=== Task details ===
Please find every line below that includes "object" and report how many there are. Nothing else is needed.

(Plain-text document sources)
* * *
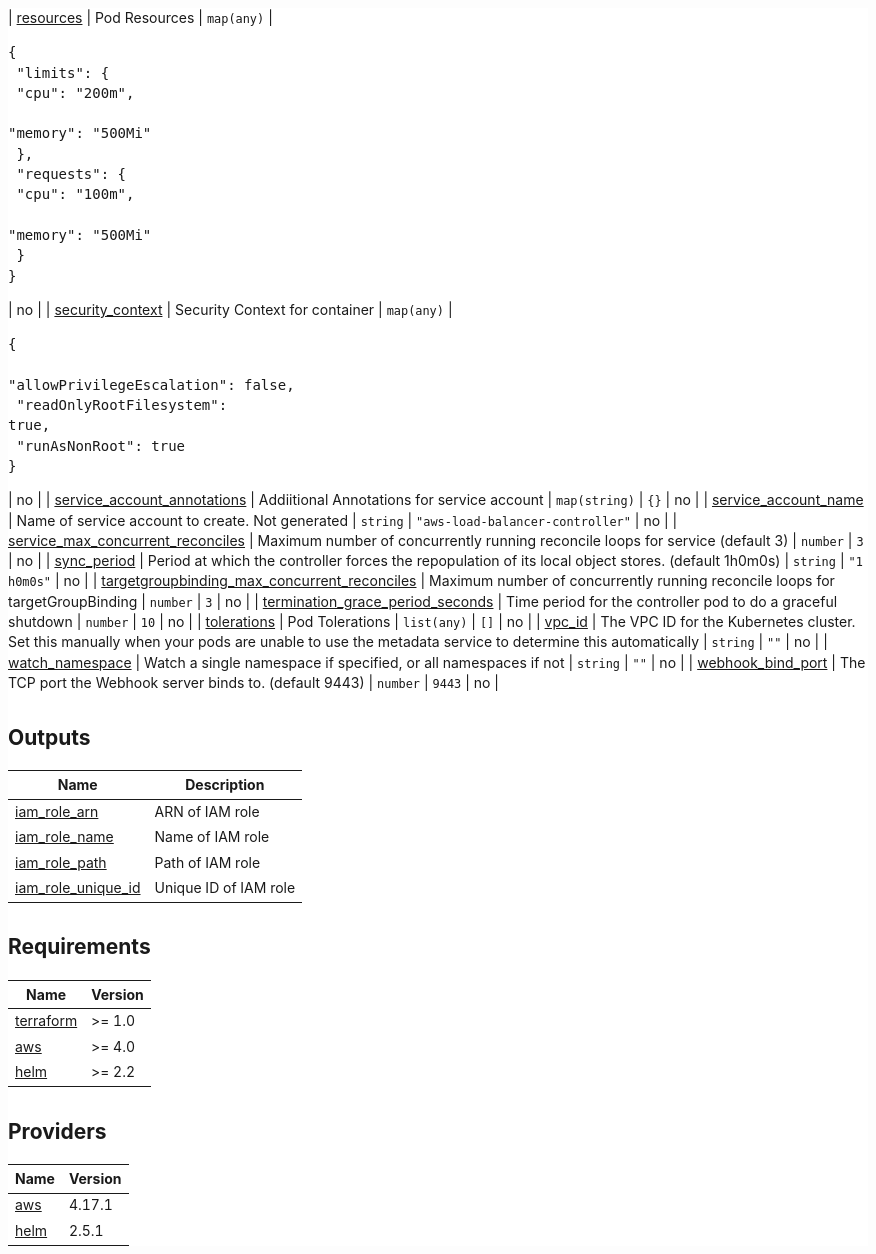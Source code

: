| <a name="input_resources"></a> [resources](#input\_resources) | Pod Resources | `map(any)` | <pre>{<br>  "limits": {<br>    "cpu": "200m",<br>    "memory": "500Mi"<br>  },<br>  "requests": {<br>    "cpu": "100m",<br>    "memory": "500Mi"<br>  }<br>}</pre> | no |
| <a name="input_security_context"></a> [security\_context](#input\_security\_context) | Security Context for container | `map(any)` | <pre>{<br>  "allowPrivilegeEscalation": false,<br>  "readOnlyRootFilesystem": true,<br>  "runAsNonRoot": true<br>}</pre> | no |
| <a name="input_service_account_annotations"></a> [service\_account\_annotations](#input\_service\_account\_annotations) | Addiitional Annotations for service account | `map(string)` | `{}` | no |
| <a name="input_service_account_name"></a> [service\_account\_name](#input\_service\_account\_name) | Name of service account to create. Not generated | `string` | `"aws-load-balancer-controller"` | no |
| <a name="input_service_max_concurrent_reconciles"></a> [service\_max\_concurrent\_reconciles](#input\_service\_max\_concurrent\_reconciles) | Maximum number of concurrently running reconcile loops for service (default 3) | `number` | `3` | no |
| <a name="input_sync_period"></a> [sync\_period](#input\_sync\_period) | Period at which the controller forces the repopulation of its local object stores. (default 1h0m0s) | `string` | `"1h0m0s"` | no |
| <a name="input_targetgroupbinding_max_concurrent_reconciles"></a> [targetgroupbinding\_max\_concurrent\_reconciles](#input\_targetgroupbinding\_max\_concurrent\_reconciles) | Maximum number of concurrently running reconcile loops for targetGroupBinding | `number` | `3` | no |
| <a name="input_termination_grace_period_seconds"></a> [termination\_grace\_period\_seconds](#input\_termination\_grace\_period\_seconds) | Time period for the controller pod to do a graceful shutdown | `number` | `10` | no |
| <a name="input_tolerations"></a> [tolerations](#input\_tolerations) | Pod Tolerations | `list(any)` | `[]` | no |
| <a name="input_vpc_id"></a> [vpc\_id](#input\_vpc\_id) | The VPC ID for the Kubernetes cluster. Set this manually when your pods are unable to use the metadata service to determine this automatically | `string` | `""` | no |
| <a name="input_watch_namespace"></a> [watch\_namespace](#input\_watch\_namespace) | Watch a single namespace if specified, or all namespaces if not | `string` | `""` | no |
| <a name="input_webhook_bind_port"></a> [webhook\_bind\_port](#input\_webhook\_bind\_port) | The TCP port the Webhook server binds to. (default 9443) | `number` | `9443` | no |

## Outputs

| Name | Description |
|------|-------------|
| <a name="output_iam_role_arn"></a> [iam\_role\_arn](#output\_iam\_role\_arn) | ARN of IAM role |
| <a name="output_iam_role_name"></a> [iam\_role\_name](#output\_iam\_role\_name) | Name of IAM role |
| <a name="output_iam_role_path"></a> [iam\_role\_path](#output\_iam\_role\_path) | Path of IAM role |
| <a name="output_iam_role_unique_id"></a> [iam\_role\_unique\_id](#output\_iam\_role\_unique\_id) | Unique ID of IAM role |


## Requirements

| Name | Version |
|------|---------|
| <a name="requirement_terraform"></a> [terraform](#requirement\_terraform) | >= 1.0 |
| <a name="requirement_aws"></a> [aws](#requirement\_aws) | >= 4.0 |
| <a name="requirement_helm"></a> [helm](#requirement\_helm) | >= 2.2 |

## Providers

| Name | Version |
|------|---------|
| <a name="provider_aws"></a> [aws](#provider\_aws) | 4.17.1 |
| <a name="provider_helm"></a> [helm](#provider\_helm) | 2.5.1 |
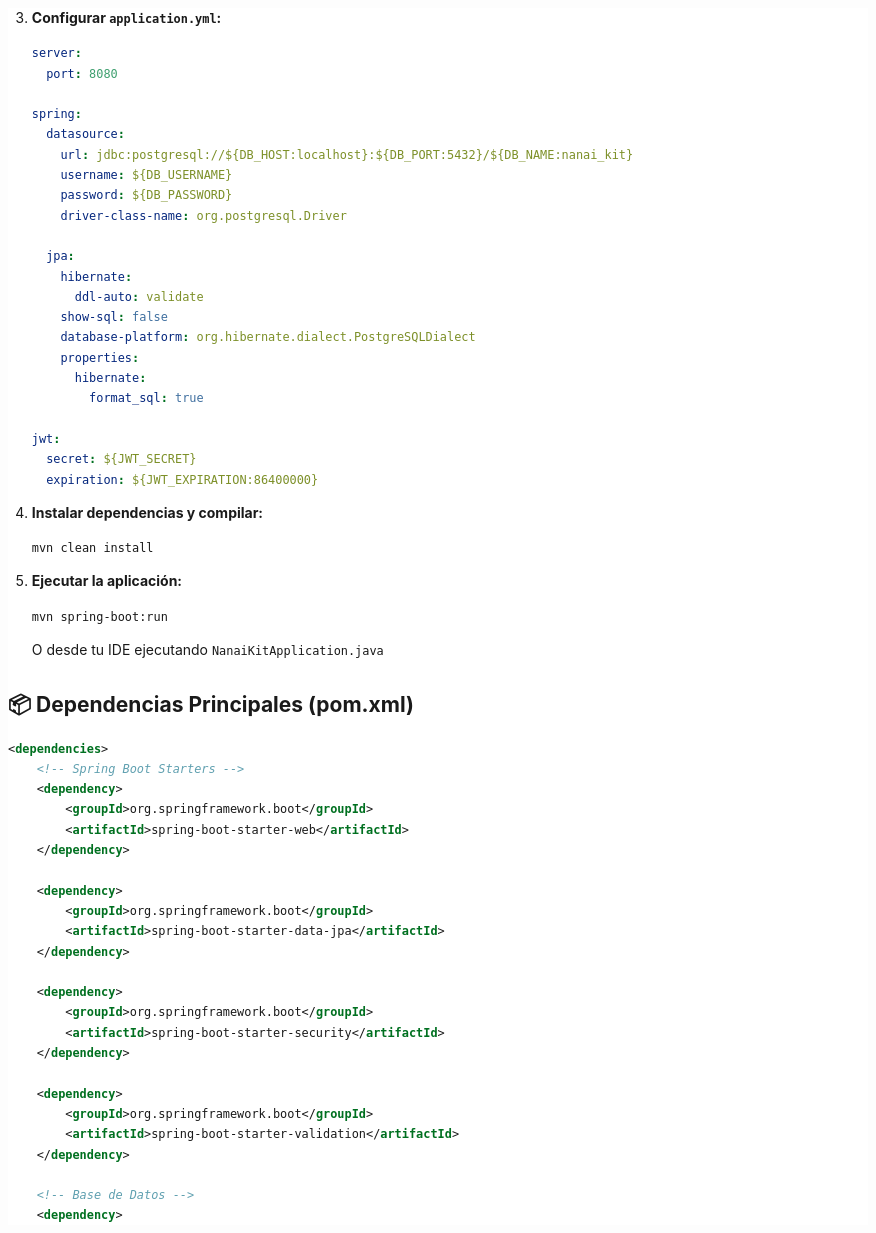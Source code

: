 3. **Configurar `application.yml`:**
   ```yaml
   server:
     port: 8080
   
   spring:
     datasource:
       url: jdbc:postgresql://${DB_HOST:localhost}:${DB_PORT:5432}/${DB_NAME:nanai_kit}
       username: ${DB_USERNAME}
       password: ${DB_PASSWORD}
       driver-class-name: org.postgresql.Driver
     
     jpa:
       hibernate:
         ddl-auto: validate
       show-sql: false
       database-platform: org.hibernate.dialect.PostgreSQLDialect
       properties:
         hibernate:
           format_sql: true
   
   jwt:
     secret: ${JWT_SECRET}
     expiration: ${JWT_EXPIRATION:86400000}
   
   ```

4. **Instalar dependencias y compilar:**
   ```bash
   mvn clean install
   ```

5. **Ejecutar la aplicación:**
   ```bash
   mvn spring-boot:run
   ```

   O desde tu IDE ejecutando `NanaiKitApplication.java`

## 📦 Dependencias Principales (pom.xml)

```xml
<dependencies>
    <!-- Spring Boot Starters -->
    <dependency>
        <groupId>org.springframework.boot</groupId>
        <artifactId>spring-boot-starter-web</artifactId>
    </dependency>
    
    <dependency>
        <groupId>org.springframework.boot</groupId>
        <artifactId>spring-boot-starter-data-jpa</artifactId>
    </dependency>
    
    <dependency>
        <groupId>org.springframework.boot</groupId>
        <artifactId>spring-boot-starter-security</artifactId>
    </dependency>
    
    <dependency>
        <groupId>org.springframework.boot</groupId>
        <artifactId>spring-boot-starter-validation</artifactId>
    </dependency>

    <!-- Base de Datos -->
    <dependency>
```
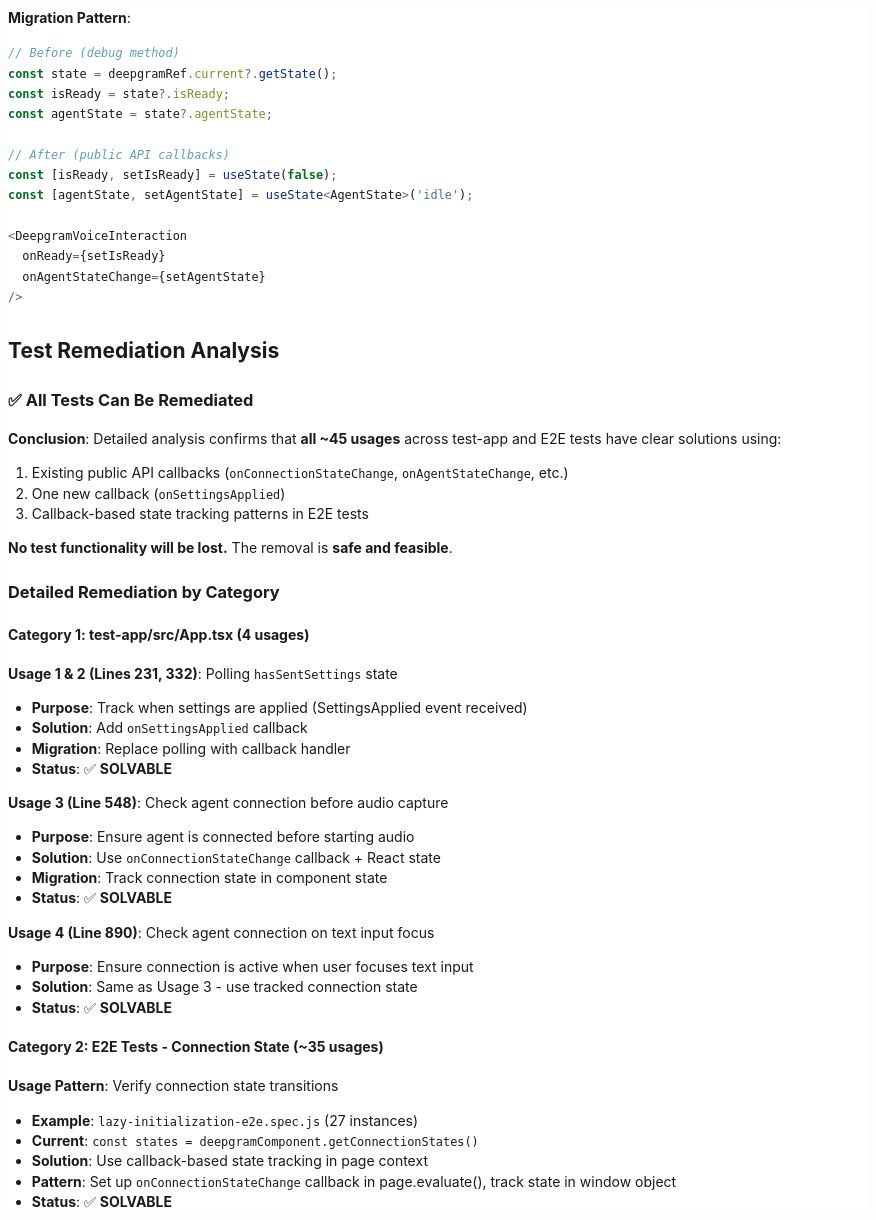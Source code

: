 **Migration Pattern**:
```typescript
// Before (debug method)
const state = deepgramRef.current?.getState();
const isReady = state?.isReady;
const agentState = state?.agentState;

// After (public API callbacks)
const [isReady, setIsReady] = useState(false);
const [agentState, setAgentState] = useState<AgentState>('idle');

<DeepgramVoiceInteraction
  onReady={setIsReady}
  onAgentStateChange={setAgentState}
/>
```

## Test Remediation Analysis

### ✅ All Tests Can Be Remediated

**Conclusion**: Detailed analysis confirms that **all ~45 usages** across test-app and E2E tests have clear solutions using:
1. Existing public API callbacks (`onConnectionStateChange`, `onAgentStateChange`, etc.)
2. One new callback (`onSettingsApplied`)
3. Callback-based state tracking patterns in E2E tests

**No test functionality will be lost.** The removal is **safe and feasible**.

### Detailed Remediation by Category

#### Category 1: test-app/src/App.tsx (4 usages)

**Usage 1 & 2 (Lines 231, 332)**: Polling `hasSentSettings` state
- **Purpose**: Track when settings are applied (SettingsApplied event received)
- **Solution**: Add `onSettingsApplied` callback
- **Migration**: Replace polling with callback handler
- **Status**: ✅ **SOLVABLE**

**Usage 3 (Line 548)**: Check agent connection before audio capture
- **Purpose**: Ensure agent is connected before starting audio
- **Solution**: Use `onConnectionStateChange` callback + React state
- **Migration**: Track connection state in component state
- **Status**: ✅ **SOLVABLE**

**Usage 4 (Line 890)**: Check agent connection on text input focus
- **Purpose**: Ensure connection is active when user focuses text input
- **Solution**: Same as Usage 3 - use tracked connection state
- **Status**: ✅ **SOLVABLE**

#### Category 2: E2E Tests - Connection State (~35 usages)

**Usage Pattern**: Verify connection state transitions
- **Example**: `lazy-initialization-e2e.spec.js` (27 instances)
- **Current**: `const states = deepgramComponent.getConnectionStates()`
- **Solution**: Use callback-based state tracking in page context
- **Pattern**: Set up `onConnectionStateChange` callback in page.evaluate(), track state in window object
- **Status**: ✅ **SOLVABLE**
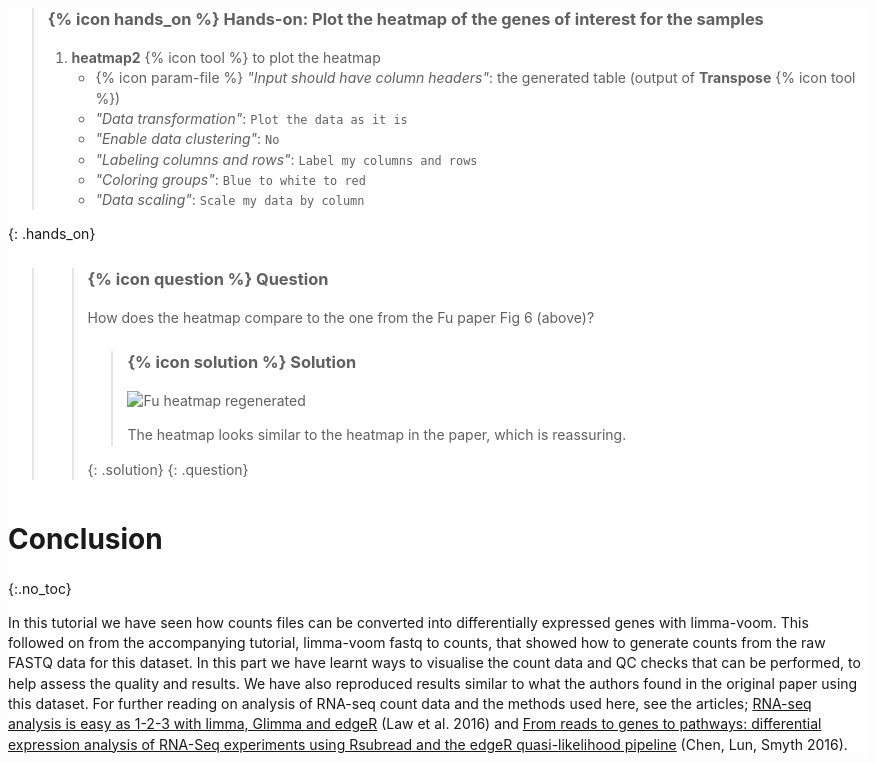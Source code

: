 > ### {% icon hands_on %} Hands-on: Plot the heatmap of the genes of interest for the samples
>
> 1. **heatmap2** {% icon tool %} to plot the heatmap
>    - {% icon param-file %} *"Input should have column headers"*: the generated table (output of **Transpose** {% icon tool %})
>    - *"Data transformation"*: `Plot the data as it is`
>    - *"Enable data clustering"*: `No`
>    - *"Labeling columns and rows"*: `Label my columns and rows`
>    - *"Coloring groups"*: `Blue to white to red`
>    - *"Data scaling"*: `Scale my data by column`
>
{: .hands_on}

>    > ### {% icon question %} Question
>    >
>    > How does the heatmap compare to the one from the Fu paper Fig 6 (above)?
>    >
>    >    > ### {% icon solution %} Solution
>    >    >
>    >    > ![Fu heatmap regenerated](../../images/limma-voom/fu_heatmap_regenerated.png)
>    >    >
>    >    > The heatmap looks similar to the heatmap in the paper, which is reassuring.
>    >    >
>    >    {: .solution}
>    {: .question}

# Conclusion
{:.no_toc}

In this tutorial we have seen how counts files can be converted into differentially expressed genes with limma-voom. This followed on from the accompanying tutorial, limma-voom fastq to counts, that showed how to generate counts from the raw FASTQ data for this dataset. In this part we have learnt ways to visualise the count data and QC checks that can be performed, to help assess the quality and results. We have also reproduced results similar to what the authors found in the original paper using this dataset. For further reading on analysis of RNA-seq count data and the methods used here, see the articles; [RNA-seq analysis is easy as 1-2-3 with limma, Glimma and edgeR](https://f1000research.com/articles/5-1408/v2) (Law et al. 2016) and [From reads to genes to pathways: differential expression analysis of RNA-Seq experiments using Rsubread and the edgeR quasi-likelihood pipeline](https://f1000research.com/articles/5-1438/v2) (Chen, Lun, Smyth 2016).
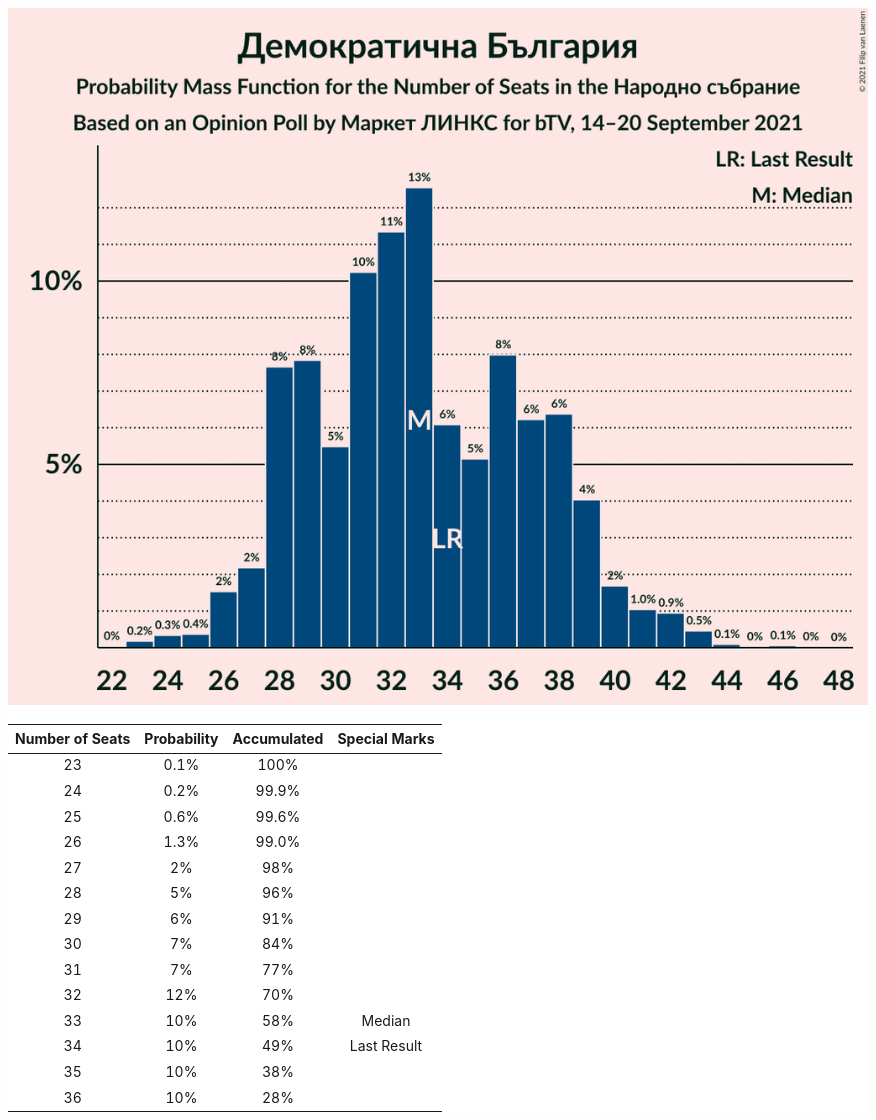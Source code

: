 ![Graph with seats probability mass function not yet produced](2021-09-20-МаркетЛИНКС-seats-pmf-демократичнабългария.png "Seats Probability Mass Function")

| Number of Seats | Probability | Accumulated | Special Marks |
|:---------------:|:-----------:|:-----------:|:-------------:|
| 23 | 0.1% | 100% |  |
| 24 | 0.2% | 99.9% |  |
| 25 | 0.6% | 99.6% |  |
| 26 | 1.3% | 99.0% |  |
| 27 | 2% | 98% |  |
| 28 | 5% | 96% |  |
| 29 | 6% | 91% |  |
| 30 | 7% | 84% |  |
| 31 | 7% | 77% |  |
| 32 | 12% | 70% |  |
| 33 | 10% | 58% | Median |
| 34 | 10% | 49% | Last Result |
| 35 | 10% | 38% |  |
| 36 | 10% | 28% |  |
* * *
=== Exercise answer ===
2